Un quartier deux stations de train. D’un côté Tenma avec ces petites échoppes très prisées des locaux. Fait rare la possibilité de manger en extérieur dans la plupart d’entre elles. Rien de tel en tant que français quand les soirées en terrasses commencent à manquer.

Tenmabashi et le penchant business près de la rivière. Le festival d’Osaka, le Tenjin masturi et sa procession de bateau y passe. La vue est absolument magnifique la nuit. Monter sur un des ponts qui surplombe le cours d’eau et bombarde de photos. D’un point de vue plus personnel c’est aussi le quartier ou se situe ma dentiste. Cela explique sans doute pourquoi j’évite la zone dernièrement.


Rivalité Tokyo-Osaka

La capitale de Kanto contre la capitale du Kansai. Les deux villes représentent une aire culturelle différentes du Japon et s’opposent continuellement.

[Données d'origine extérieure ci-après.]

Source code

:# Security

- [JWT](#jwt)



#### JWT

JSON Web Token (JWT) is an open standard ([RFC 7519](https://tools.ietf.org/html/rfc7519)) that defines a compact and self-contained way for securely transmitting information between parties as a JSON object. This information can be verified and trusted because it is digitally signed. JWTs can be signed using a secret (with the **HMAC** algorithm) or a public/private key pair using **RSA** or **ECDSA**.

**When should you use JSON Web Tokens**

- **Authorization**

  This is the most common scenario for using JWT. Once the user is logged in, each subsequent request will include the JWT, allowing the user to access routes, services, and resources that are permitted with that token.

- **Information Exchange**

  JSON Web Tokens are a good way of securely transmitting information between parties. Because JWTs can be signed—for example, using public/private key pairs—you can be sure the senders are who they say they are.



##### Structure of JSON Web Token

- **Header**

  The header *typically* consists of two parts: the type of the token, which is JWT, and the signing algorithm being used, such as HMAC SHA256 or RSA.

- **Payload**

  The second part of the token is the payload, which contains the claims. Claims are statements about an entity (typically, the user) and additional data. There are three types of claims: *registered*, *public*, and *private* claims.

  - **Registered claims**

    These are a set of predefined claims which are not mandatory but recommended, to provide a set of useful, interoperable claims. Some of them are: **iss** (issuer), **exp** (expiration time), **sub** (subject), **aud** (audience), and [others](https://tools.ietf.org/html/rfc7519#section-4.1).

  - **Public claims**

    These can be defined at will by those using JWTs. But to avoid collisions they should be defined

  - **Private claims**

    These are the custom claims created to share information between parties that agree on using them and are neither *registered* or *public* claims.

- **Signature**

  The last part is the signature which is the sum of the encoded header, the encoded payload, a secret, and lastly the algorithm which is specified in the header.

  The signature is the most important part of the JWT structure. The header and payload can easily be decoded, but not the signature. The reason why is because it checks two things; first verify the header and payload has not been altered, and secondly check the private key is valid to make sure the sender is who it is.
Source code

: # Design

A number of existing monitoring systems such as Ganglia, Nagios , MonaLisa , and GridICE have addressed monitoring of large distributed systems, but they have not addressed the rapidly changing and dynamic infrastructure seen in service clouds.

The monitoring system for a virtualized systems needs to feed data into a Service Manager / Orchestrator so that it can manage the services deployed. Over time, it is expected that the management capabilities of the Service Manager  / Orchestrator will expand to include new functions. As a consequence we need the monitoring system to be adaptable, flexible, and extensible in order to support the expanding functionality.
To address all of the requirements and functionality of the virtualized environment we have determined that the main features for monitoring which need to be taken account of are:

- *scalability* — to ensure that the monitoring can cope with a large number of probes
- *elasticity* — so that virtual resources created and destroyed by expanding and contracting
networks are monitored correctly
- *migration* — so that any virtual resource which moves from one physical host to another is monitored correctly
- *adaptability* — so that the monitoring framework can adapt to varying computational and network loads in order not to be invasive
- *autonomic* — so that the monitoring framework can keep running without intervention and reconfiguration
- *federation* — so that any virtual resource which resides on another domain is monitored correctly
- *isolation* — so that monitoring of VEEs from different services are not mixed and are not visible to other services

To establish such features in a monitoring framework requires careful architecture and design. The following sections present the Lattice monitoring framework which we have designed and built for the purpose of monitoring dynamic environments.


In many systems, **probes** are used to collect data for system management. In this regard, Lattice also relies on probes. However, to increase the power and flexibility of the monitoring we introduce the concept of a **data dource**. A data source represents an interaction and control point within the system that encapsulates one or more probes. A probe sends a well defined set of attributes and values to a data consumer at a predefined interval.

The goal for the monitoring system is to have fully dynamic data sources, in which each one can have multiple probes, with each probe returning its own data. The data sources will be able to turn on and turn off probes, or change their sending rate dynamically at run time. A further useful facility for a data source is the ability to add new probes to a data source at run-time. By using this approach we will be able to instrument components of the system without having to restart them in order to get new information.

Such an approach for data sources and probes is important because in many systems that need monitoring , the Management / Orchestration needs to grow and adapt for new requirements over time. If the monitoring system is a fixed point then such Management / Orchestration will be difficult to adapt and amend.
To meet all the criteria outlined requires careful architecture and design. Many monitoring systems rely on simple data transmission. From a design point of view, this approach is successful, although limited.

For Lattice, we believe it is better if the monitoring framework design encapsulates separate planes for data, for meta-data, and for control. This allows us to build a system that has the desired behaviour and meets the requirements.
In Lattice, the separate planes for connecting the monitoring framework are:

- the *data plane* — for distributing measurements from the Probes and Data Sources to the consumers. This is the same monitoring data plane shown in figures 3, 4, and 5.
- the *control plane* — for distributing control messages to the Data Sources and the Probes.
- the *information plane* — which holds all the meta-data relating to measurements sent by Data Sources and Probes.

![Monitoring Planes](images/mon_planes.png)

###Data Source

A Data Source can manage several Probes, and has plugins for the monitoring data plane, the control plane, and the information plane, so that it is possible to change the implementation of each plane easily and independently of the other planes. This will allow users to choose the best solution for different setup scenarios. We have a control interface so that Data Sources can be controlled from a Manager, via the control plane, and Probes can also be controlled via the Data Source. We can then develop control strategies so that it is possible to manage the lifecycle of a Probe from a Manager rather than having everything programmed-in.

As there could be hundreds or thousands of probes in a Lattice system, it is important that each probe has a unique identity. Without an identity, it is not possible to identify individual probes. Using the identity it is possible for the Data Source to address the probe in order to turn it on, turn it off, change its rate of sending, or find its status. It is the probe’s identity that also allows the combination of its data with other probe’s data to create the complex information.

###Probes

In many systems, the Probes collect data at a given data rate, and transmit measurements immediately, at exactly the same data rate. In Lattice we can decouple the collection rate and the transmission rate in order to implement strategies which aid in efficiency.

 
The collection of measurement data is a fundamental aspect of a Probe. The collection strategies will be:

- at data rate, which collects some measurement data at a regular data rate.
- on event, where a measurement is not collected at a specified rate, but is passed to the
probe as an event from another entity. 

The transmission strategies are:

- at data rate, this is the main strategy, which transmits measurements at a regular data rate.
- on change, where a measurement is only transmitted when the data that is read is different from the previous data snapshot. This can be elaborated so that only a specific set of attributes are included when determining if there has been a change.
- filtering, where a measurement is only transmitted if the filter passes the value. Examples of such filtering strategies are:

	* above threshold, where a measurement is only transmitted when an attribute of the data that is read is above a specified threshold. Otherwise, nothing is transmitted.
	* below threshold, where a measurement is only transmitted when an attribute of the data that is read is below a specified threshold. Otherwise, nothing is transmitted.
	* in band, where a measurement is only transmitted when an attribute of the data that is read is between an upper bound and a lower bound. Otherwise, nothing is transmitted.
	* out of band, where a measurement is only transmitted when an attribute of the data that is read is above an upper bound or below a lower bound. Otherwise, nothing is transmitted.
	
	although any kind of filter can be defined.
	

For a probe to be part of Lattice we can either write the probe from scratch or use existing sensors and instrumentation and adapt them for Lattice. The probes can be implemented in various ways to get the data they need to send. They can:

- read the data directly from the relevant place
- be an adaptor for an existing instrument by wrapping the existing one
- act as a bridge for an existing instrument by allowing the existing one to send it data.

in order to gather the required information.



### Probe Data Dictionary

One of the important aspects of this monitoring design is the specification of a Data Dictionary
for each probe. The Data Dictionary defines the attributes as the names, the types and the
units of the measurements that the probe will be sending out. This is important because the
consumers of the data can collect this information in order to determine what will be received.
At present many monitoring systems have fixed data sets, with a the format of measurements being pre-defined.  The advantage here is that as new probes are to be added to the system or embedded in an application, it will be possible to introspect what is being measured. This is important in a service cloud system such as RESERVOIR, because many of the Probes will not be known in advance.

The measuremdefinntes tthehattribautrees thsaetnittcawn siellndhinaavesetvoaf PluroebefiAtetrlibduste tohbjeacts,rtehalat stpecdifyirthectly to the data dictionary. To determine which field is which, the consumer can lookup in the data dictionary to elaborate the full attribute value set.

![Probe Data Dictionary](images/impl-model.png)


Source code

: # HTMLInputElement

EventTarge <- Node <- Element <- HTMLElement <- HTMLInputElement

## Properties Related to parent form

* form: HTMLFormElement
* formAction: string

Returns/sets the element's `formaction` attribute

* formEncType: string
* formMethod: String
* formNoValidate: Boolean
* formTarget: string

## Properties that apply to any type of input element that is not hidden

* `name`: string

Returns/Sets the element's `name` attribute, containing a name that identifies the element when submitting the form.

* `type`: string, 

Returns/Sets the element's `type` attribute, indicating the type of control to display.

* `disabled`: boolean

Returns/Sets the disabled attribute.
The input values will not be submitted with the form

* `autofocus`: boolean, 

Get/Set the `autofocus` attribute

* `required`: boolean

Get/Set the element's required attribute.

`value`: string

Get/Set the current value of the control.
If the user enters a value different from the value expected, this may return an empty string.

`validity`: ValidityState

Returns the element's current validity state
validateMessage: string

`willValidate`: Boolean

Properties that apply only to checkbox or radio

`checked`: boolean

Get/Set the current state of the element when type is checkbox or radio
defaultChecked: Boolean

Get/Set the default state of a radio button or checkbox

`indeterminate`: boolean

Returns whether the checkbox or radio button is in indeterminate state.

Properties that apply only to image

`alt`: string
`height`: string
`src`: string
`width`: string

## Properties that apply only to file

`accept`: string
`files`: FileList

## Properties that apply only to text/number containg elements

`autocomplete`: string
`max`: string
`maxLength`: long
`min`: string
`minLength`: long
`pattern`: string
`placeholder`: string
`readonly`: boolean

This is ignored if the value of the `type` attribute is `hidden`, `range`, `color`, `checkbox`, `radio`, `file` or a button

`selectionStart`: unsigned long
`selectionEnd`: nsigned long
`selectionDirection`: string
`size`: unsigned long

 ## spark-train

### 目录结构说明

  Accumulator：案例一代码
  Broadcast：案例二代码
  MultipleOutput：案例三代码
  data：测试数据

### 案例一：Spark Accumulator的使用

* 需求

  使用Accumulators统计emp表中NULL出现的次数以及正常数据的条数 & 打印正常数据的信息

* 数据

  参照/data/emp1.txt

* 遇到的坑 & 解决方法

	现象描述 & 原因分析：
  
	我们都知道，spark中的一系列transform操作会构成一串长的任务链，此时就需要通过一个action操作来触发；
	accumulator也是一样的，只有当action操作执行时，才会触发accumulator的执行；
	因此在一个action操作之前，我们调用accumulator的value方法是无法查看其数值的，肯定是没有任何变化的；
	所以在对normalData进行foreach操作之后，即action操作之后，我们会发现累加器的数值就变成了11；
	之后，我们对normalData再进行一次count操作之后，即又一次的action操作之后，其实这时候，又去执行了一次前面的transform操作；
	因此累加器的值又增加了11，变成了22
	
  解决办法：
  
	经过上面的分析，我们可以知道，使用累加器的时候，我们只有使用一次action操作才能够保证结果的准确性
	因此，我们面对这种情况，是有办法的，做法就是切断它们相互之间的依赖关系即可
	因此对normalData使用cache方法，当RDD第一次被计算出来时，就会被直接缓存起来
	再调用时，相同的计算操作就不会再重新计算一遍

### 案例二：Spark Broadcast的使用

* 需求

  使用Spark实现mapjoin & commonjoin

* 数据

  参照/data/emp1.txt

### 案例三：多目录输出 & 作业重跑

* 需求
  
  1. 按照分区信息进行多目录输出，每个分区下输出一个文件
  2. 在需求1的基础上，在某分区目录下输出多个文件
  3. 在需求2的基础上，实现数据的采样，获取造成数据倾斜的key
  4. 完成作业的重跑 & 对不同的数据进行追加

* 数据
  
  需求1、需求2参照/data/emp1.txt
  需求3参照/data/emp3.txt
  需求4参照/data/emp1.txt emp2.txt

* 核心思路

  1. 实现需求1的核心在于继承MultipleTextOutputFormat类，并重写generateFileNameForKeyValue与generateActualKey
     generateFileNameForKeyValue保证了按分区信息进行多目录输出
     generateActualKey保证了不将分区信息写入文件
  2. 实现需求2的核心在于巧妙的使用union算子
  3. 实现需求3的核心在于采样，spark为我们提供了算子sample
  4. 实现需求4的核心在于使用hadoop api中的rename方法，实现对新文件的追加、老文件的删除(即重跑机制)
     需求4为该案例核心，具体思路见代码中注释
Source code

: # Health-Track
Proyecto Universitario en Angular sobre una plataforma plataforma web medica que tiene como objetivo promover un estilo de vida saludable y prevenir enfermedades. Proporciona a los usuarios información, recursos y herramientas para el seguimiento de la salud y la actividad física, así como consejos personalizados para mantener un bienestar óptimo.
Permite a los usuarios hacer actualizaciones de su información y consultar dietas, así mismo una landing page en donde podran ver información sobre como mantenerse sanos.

Que ce soit dans les médias (comédiens d’Osaka VS ceux de Tokyo) sportivement ou même dans les escalators (puisque ceux d’Osaka se prennent a droite et ceux de Tokyo à gauche… ou l’inverse enfin vous avez compris le principe.)

Il est vrai que les personnalités sont assez éloignées entre le Tokyoite calme et mystérieux avec son pot de gel sur la tête qui aime faire la queue pour s’acheter un Onigiri d’un côté. Et de l’autre l’Osakien à la peau tannée qui tambourine sur le bouton de l’ascenseur avant de rentrer avec son vélo dans la grand-mère qui essaie d’en sortir, un petit sac contenant les excréments de son chien à la main. Je peux pas la supporter celle-là. Osaka c’est la ville portuaire, une ville de marchands radins souriants et faciles d’accès qui n’hésiterons ni à vous payer un verre ni à essayer de vous entuber. A Tokyo par contre les intentions sont cachées, les gens plus sophistiqués et un peu plus difficile à aborder. Bien sûr en tant que touriste tout cela est relatif, mais laissez vous surprendre en espionnant une conversation au coin d’un café. Vous comprendrez tout de suite qu’à Osaka on est pas comme à Tokyo.


Pour finir

Voila c’est à peu près tout pour Osaka. Au bien sur j’aurais put parler de la rivalités entre les trois principales villes du Kansai : Kobe Kyoto et Osaka. Osaka n’aime pas Kobe, Kobe n’aime pas Osaka mais Osaka et Kobe sont d’accord pour dire que Kyoto c’est pire. J’aurais pu aussi parler un peu plus de la préfecture d’Osaka et non seulement de la ville. Notamment la zone de Sakai ou même m’éloigner encore un peu et arriver sur Wakayama et les marchands de clémentines. En plus il y a une superbe plage à Wakayama. Mais je garde tout ça en stock pour des nouveaux articles.